*** Begin section ***
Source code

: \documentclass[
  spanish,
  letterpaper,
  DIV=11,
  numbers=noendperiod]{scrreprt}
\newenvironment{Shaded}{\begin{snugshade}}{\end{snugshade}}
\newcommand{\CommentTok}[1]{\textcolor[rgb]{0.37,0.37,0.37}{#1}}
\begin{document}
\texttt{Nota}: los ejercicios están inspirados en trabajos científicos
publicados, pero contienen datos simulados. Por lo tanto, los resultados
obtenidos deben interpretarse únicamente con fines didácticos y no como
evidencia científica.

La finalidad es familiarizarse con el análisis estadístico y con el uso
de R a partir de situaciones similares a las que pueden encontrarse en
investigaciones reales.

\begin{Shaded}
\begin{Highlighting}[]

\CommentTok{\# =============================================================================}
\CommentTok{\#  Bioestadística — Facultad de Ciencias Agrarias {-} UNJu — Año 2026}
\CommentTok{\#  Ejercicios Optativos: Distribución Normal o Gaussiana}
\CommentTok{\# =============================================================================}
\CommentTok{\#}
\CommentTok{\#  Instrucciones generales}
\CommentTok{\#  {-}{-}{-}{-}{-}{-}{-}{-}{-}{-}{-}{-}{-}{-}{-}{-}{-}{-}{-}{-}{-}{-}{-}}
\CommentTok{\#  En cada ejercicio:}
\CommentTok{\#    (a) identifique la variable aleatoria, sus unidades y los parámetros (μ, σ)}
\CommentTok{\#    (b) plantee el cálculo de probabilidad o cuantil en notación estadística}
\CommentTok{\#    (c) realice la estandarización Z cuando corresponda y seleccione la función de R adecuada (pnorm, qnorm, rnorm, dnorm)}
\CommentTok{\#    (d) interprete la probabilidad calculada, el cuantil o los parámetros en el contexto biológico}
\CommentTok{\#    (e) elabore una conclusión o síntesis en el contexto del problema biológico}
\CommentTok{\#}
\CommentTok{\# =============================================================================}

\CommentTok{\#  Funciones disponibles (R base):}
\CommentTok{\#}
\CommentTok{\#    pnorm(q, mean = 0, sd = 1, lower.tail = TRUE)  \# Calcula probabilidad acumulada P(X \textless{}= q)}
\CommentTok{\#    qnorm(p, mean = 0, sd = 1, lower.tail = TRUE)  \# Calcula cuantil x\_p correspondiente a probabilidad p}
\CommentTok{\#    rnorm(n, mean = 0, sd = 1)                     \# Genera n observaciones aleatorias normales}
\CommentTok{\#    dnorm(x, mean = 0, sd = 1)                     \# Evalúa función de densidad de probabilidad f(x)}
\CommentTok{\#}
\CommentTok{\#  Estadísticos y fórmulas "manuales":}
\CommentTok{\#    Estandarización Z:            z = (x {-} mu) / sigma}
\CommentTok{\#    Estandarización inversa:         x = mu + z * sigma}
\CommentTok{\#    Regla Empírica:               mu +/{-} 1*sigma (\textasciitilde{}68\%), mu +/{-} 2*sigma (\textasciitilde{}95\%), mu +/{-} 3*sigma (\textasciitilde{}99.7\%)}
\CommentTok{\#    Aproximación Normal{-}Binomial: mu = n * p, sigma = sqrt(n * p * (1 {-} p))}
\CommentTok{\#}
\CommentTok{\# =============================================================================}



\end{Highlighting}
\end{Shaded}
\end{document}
*** End section ***
• [To do]:
None of the records may be skipped; each is to be repeated exactly.

• [Your response]:
Source code

: \documentclass[
  spanish,
  letterpaper,
  DIV=11,
  numbers=noendperiod]{scrreprt}
\newenvironment{Shaded}{\begin{snugshade}}{\end{snugshade}}
\newcommand{\CommentTok}[1]{\textcolor[rgb]{0.37,0.37,0.37}{#1}}
\begin{document}
\texttt{Nota}: los ejercicios están inspirados en trabajos científicos
publicados, pero contienen datos simulados. Por lo tanto, los resultados
obtenidos deben interpretarse únicamente con fines didácticos y no como
evidencia científica.

La finalidad es familiarizarse con el análisis estadístico y con el uso
de R a partir de situaciones similares a las que pueden encontrarse en
investigaciones reales.

\begin{Shaded}
\begin{Highlighting}[]

\CommentTok{\# =============================================================================}
\CommentTok{\#  Bioestadística — Facultad de Ciencias Agrarias {-} UNJu — Año 2026}
\CommentTok{\#  Ejercicios Optativos: Distribución Normal o Gaussiana}
\CommentTok{\# =============================================================================}
\CommentTok{\#}
\CommentTok{\#  Instrucciones generales}
\CommentTok{\#  {-}{-}{-}{-}{-}{-}{-}{-}{-}{-}{-}{-}{-}{-}{-}{-}{-}{-}{-}{-}{-}{-}{-}}
\CommentTok{\#  En cada ejercicio:}
\CommentTok{\#    (a) identifique la variable aleatoria, sus unidades y los parámetros (μ, σ)}
\CommentTok{\#    (b) plantee el cálculo de probabilidad o cuantil en notación estadística}
\CommentTok{\#    (c) realice la estandarización Z cuando corresponda y seleccione la función de R adecuada (pnorm, qnorm, rnorm, dnorm)}
\CommentTok{\#    (d) interprete la probabilidad calculada, el cuantil o los parámetros en el contexto biológico}
\CommentTok{\#    (e) elabore una conclusión o síntesis en el contexto del problema biológico}
\CommentTok{\#}
\CommentTok{\# =============================================================================}

\CommentTok{\#  Funciones disponibles (R base):}
\CommentTok{\#}
\CommentTok{\#    pnorm(q, mean = 0, sd = 1, lower.tail = TRUE)  \# Calcula probabilidad acumulada P(X \textless{}= q)}
\CommentTok{\#    qnorm(p, mean = 0, sd = 1, lower.tail = TRUE)  \# Calcula cuantil x\_p correspondiente a probabilidad p}
\CommentTok{\#    rnorm(n, mean = 0, sd = 1)                     \# Genera n observaciones aleatorias normales}
\CommentTok{\#    dnorm(x, mean = 0, sd = 1)                     \# Evalúa función de densidad de probabilidad f(x)}
\CommentTok{\#}
\CommentTok{\#  Estadísticos y fórmulas "manuales":}
\CommentTok{\#    Estandarización Z:            z = (x {-} mu) / sigma}
\CommentTok{\#    Estandarización inversa:         x = mu + z * sigma}
\CommentTok{\#    Regla Empírica:               mu +/{-} 1*sigma (\textasciitilde{}68\%), mu +/{-} 2*sigma (\textasciitilde{}95\%), mu +/{-} 3*sigma (\textasciitilde{}99.7\%)}
\CommentTok{\#    Aproximación Normal{-}Binomial: mu = n * p, sigma = sqrt(n * p * (1 {-} p))}
\CommentTok{\#}
\CommentTok{\# =============================================================================}



\end{Highlighting}
\end{Shaded}
\end{document}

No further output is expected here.